Funding aims to help create new value-added products
By Bob Johnson
The unusually cold and wet winter of 2022-23 appears to have brought Salinas Valley lettuce growers a reprieve from impatiens necrotic stunt virus, which has devastated the region’s crop in recent years.
In December, researchers with the U.S. Department of Agriculture and the University of California Cooperative Extension concluded that last year’s atmospheric river storms that caused flooding on Monterey County farm fields likely disrupted the spread of the deadly lettuce virus known as INSV.
Monterey County farmers in 2022 suffered an estimated $150 million in crop losses from the disease, which is spread by milimeter-long insects, or thrips. Two years earlier, lettuce crop losses were estimated at $100 million.
The county’s farmers typically harvest 100,000 acres of lettuce valued at $1.2 billion.
After the fallout of 2022, the county enacted a mandatory abatement program for select weeds that can host INSV and the thrips that carry the disease to lettuce.
The county called on residents who noticed any of the key weed hosts near lettuce production areas to immediately notify the agricultural commissioner’s office.
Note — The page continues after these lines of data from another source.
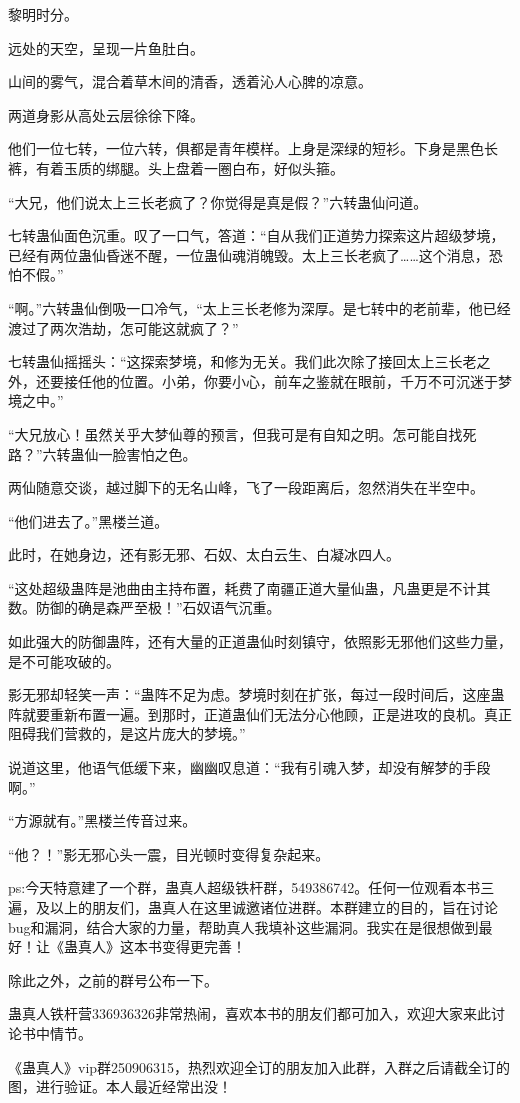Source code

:\begin{this_body}
黎明时分。

远处的天空，呈现一片鱼肚白。

山间的雾气，混合着草木间的清香，透着沁人心脾的凉意。

两道身影从高处云层徐徐下降。

他们一位七转，一位六转，俱都是青年模样。上身是深绿的短衫。下身是黑色长裤，有着玉质的绑腿。头上盘着一圈白布，好似头箍。

“大兄，他们说太上三长老疯了？你觉得是真是假？”六转蛊仙问道。

七转蛊仙面色沉重。叹了一口气，答道：“自从我们正道势力探索这片超级梦境，已经有两位蛊仙昏迷不醒，一位蛊仙魂消魄毁。太上三长老疯了……这个消息，恐怕不假。”

“啊。”六转蛊仙倒吸一口冷气，“太上三长老修为深厚。是七转中的老前辈，他已经渡过了两次浩劫，怎可能这就疯了？”

七转蛊仙摇摇头：“这探索梦境，和修为无关。我们此次除了接回太上三长老之外，还要接任他的位置。小弟，你要小心，前车之鉴就在眼前，千万不可沉迷于梦境之中。”

“大兄放心！虽然关乎大梦仙尊的预言，但我可是有自知之明。怎可能自找死路？”六转蛊仙一脸害怕之色。

两仙随意交谈，越过脚下的无名山峰，飞了一段距离后，忽然消失在半空中。

“他们进去了。”黑楼兰道。

此时，在她身边，还有影无邪、石奴、太白云生、白凝冰四人。

“这处超级蛊阵是池曲由主持布置，耗费了南疆正道大量仙蛊，凡蛊更是不计其数。防御的确是森严至极！”石奴语气沉重。

如此强大的防御蛊阵，还有大量的正道蛊仙时刻镇守，依照影无邪他们这些力量，是不可能攻破的。

影无邪却轻笑一声：“蛊阵不足为虑。梦境时刻在扩张，每过一段时间后，这座蛊阵就要重新布置一遍。到那时，正道蛊仙们无法分心他顾，正是进攻的良机。真正阻碍我们营救的，是这片庞大的梦境。”

说道这里，他语气低缓下来，幽幽叹息道：“我有引魂入梦，却没有解梦的手段啊。”

“方源就有。”黑楼兰传音过来。

“他？！”影无邪心头一震，目光顿时变得复杂起来。

ps:今天特意建了一个群，蛊真人超级铁杆群，549386742。任何一位观看本书三遍，及以上的朋友们，蛊真人在这里诚邀诸位进群。本群建立的目的，旨在讨论bug和漏洞，结合大家的力量，帮助真人我填补这些漏洞。我实在是很想做到最好！让《蛊真人》这本书变得更完善！

除此之外，之前的群号公布一下。

蛊真人铁杆营336936326非常热闹，喜欢本书的朋友们都可加入，欢迎大家来此讨论书中情节。

《蛊真人》vip群250906315，热烈欢迎全订的朋友加入此群，入群之后请截全订的图，进行验证。本人最近经常出没！

\end{this_body}

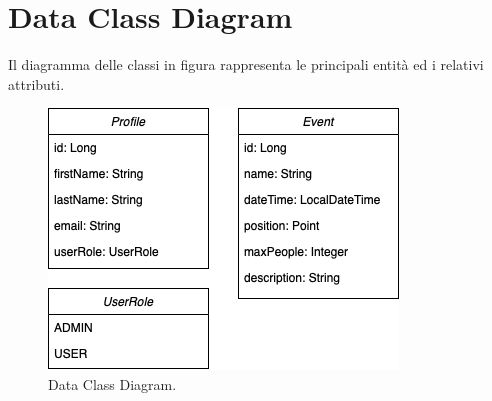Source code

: \section{Data Class Diagram}
Il diagramma delle classi in figura rappresenta le principali entità ed i relativi attributi.
\begin{figure}[h!]
	\centering
	\includegraphics[width=0.8\linewidth]{diagrammi/classdiagram.png}
	\caption{Data Class Diagram.}
	\label{fig:DataClassDiagram}
\end{figure}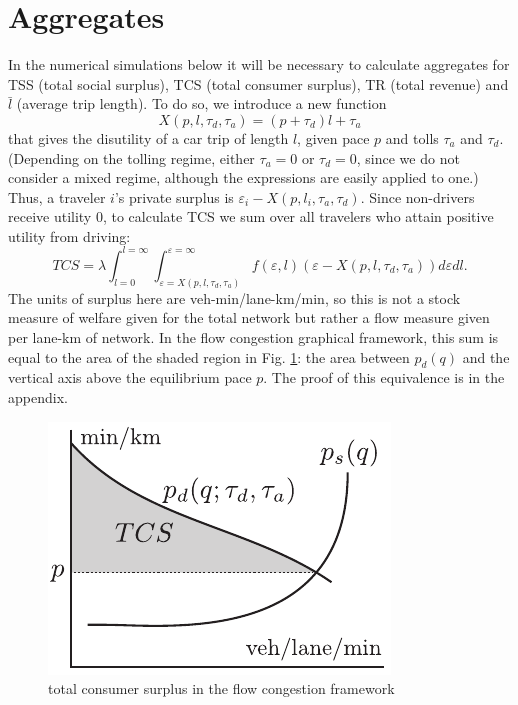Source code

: \documentclass[preprint,authoryear]{elsarticle}
\newcommand{\taud}{\tau_d}
\newcommand{\taua}{\tau_a}
\newcommand{\ve}{\varepsilon}
\begin{document}
\section{Aggregates}\label{sec:aggregates}

In the numerical simulations below it will be necessary to calculate aggregates for TSS (total social surplus), TCS (total consumer surplus), TR (total revenue) and $\bar{l}$ (average trip length).  To do so, we introduce a new function
\begin{equation}
	X(p,l,\taud,\taua) = (p+\taud)l + \taua
\end{equation}
that gives the disutility of a car trip of length $l$, given pace $p$ and tolls $\taua$ and $\taud$. (Depending on the tolling regime, either $\taua=0$  or $\taud=0$, since we do not consider a mixed regime, although the expressions are easily applied to one.) Thus, a traveler $i$'s private surplus is $\varepsilon_i-X(p,l_i,\taua,\taud)$. Since non-drivers receive utility 0, to calculate TCS we sum over all travelers who attain positive utility from driving:
\begin{equation}\label{eq:TCS}
	TCS = \lambda \int_{l=0}^{l=\infty} \int_{\ve=X(p,l,\taud,\taua)}^{\ve=\infty} f(\ve, l)(\varepsilon-X(p,l,\taud,\taua)) d\ve dl.
\end{equation}
The units of surplus here are veh-min/lane-km/min, so this is not a stock measure of welfare given for the total network but rather a flow measure given per lane-km of network. In the flow congestion graphical framework, this sum is equal to the area of the shaded region in Fig. \ref{fig:surplus}: the area between $p_d(q)$ and the vertical axis above the equilibrium pace $p$. The proof of this equivalence is in the appendix.

\begin{figure}
	\centering
	\includegraphics[width=.45\textwidth]{img/surplus}
	\caption{total consumer surplus in the flow congestion framework}
	\label{fig:surplus}
\end{figure}
\end{document}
“There could be many other factors impacting the virus levels, including INSV host weeds,” said Yu-Chen Wang, UCCE plant pathology farm advisor based in Watsonville.
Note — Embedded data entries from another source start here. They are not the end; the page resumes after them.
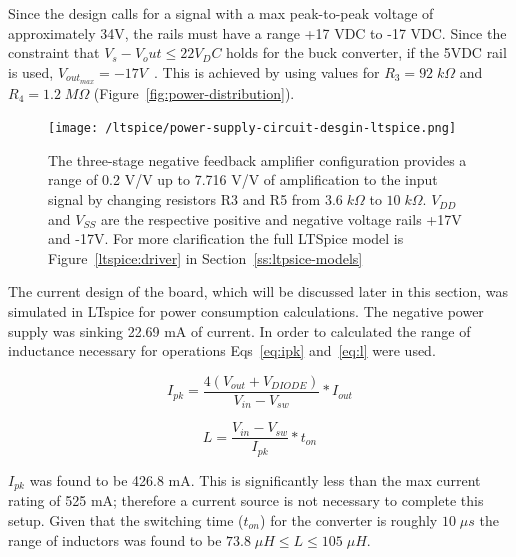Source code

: \documentclass[12pt,journal]{IEEEtran}
\begin{document}
Since the design calls for a signal with a max peak-to-peak voltage of approximately 34V, the rails must have a range +17 VDC to -17 VDC. Since the constraint that $V_s - V_out \leq 22 V_DC$ holds for the buck converter, if the 5VDC rail is used, $V_{out_{max}} = -17 V$~\cite{datasheet_max635}. This is achieved by using values for $R_3 = 92\;k\Omega$ and $R_4 = 1.2\;M\Omega$ (Figure~\ref{fig:power-distribution}). 

\begin{figure}[tb]
  \centering
	\texttt{[image: /ltspice/power-supply-circuit-desgin-ltspice.png]}
	\caption[Cavity Mounts]{The three-stage negative feedback amplifier configuration provides a range of 0.2 V/V up to 7.716 V/V of amplification to the input signal by changing resistors R3 and R5 from $3.6\;k\Omega$ to $10\;k\Omega$. $V_{DD}$ and $V_{SS}$ are the respective positive and negative voltage rails +17V and -17V. For more clarification the full LTSpice model is Figure~\ref{ltspice:driver} in Section~\ref{ss:ltpsice-models}}
	\label{fig:amplifier-configuration}
\end{figure}

The current design of the board, which will be discussed later in this section, was simulated in LTspice for power consumption calculations. The negative power supply was sinking 22.69 mA of current. In order to calculated the range of inductance necessary for operations Eqs~\ref{eq:ipk} and~\ref{eq:l} were used. 

\begin{equation}
I_{pk} = \frac{4(V_{out} + V_{DIODE})}{V_{in} - V_{sw}}*I_{out}
\label{eq:ipk}
\end{equation}

\begin{equation}
L = \frac{V_{in} - V_{sw}}{I_{pk}}*t_{on}
\label{eq:l}
\end{equation}

$I_{pk}$ was found to be 426.8 mA. This is significantly less than the max current rating of 525 mA; therefore a current source is not necessary to complete this setup. Given that the switching time ($t_{on}$) for the converter is roughly $10\;\mu s$ the range of inductors was found to be $73.8\; \mu H \leq L \leq 105\; \mu H$.  
\end{document}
“It is critical that growers continue making a special effort to reduce weed populations in all the usual areas, as well as areas that may not have received as much attention in the past,” Wang said.
Wang is part of a team of UC researchers looking for answers to INSV and has screened lettuce varieties for resistance to the disease. She is also partnering with Daniel Hasegawa, a USDA research entomologist in Salinas, in efforts to track and curtail the spread of the disease.
In a December report, Hasegawa cited several factors as contributing to vastly lower INSV infections in the region’s lettuce crops.
“Our current theory is that the colder weather and precipitation suppressed thrips populations at the early part of 2023,” Hasegawa wrote in Salinas Valley Agriculture, an online publication of UC Agriculture and Natural Resources. “This coincided with an abundance of weeds and grasses that germinated in early 2023.”
Hasegawa concluded “because the weeds were newly germinated, they were not infected with INSV and, thus, served as ‘clean’ hosts for thrips to feed on and reproduce on.” As a result, he said, the thrips that moved onto lettuce crops were generally not carrying the disease.
Atmospheric river storms in January and March 2023 caused an estimated $600 million in damages to Monterey County farms and ranches, including $54.4 million in lettuce crop losses.
Yet at the same time, the chilly and wet weather reduced the winter reproduction rate for thrips. Hasegawa said thrips populations recorded from February to April last year “were some of the lowest we have observed” and “a stark contrast to 2022.”
Even as the thrips population rebounded from May to November, Hasegawa said, “the opportunities for thrips to acquire the virus from infected plants were much lower than in previous years.”
An abundance of new, uninfected grasses and weeds growing as a result of the atmospheric river storms served to reduce the threat, he said, leading to substantially lower virus loads in and near lettuce fields.
In a continuing effort to prevent thrips populations and the INSV threat from building up early in the season, UC and USDA researchers set up monitoring networks throughout Monterey County to provide early warnings for lettuce growers.
Every year in December, the region prohibits any lettuce from growing in the fields. The policy, which was adopted decades ago to control another lettuce disease—the mosiac virus—is also believed to be beneficial in reducing INSV by controlling potential hosts for thrips.
“Winter weather would impact the population of overwinter thrips, which might acquire and spread INSV for the next season,” Wang said.
Thrips populations are monitored throughout the Salinas Valley during the growing season, and the results are posted online to give growers an idea of the pressure in their area.
Once thrips feed on a plant infected with INSV, they can carry the disease and spread it to new plants.
When the virus builds up early in the season, it is all but impossible to prevent spread of the disease in the summer months because there is no effective treatment once a plant is infected by INSV.
Agricultural officials in Monterey County are on the lookout for thrips populations and INSV dangers that can spread from a list of 10 suspect weeds: common purslane, lambsquarter, field bindweed, shepherd’s purse, nettleleaf goosefoot, hairy fleabane, annual sowthistle, malva and burning nettle.
More information, including data on overwintering and year-round thrips populations in Salinas Valley, may be found at the UCCE Monterey County website at www.cemonterey.ucanr.edu.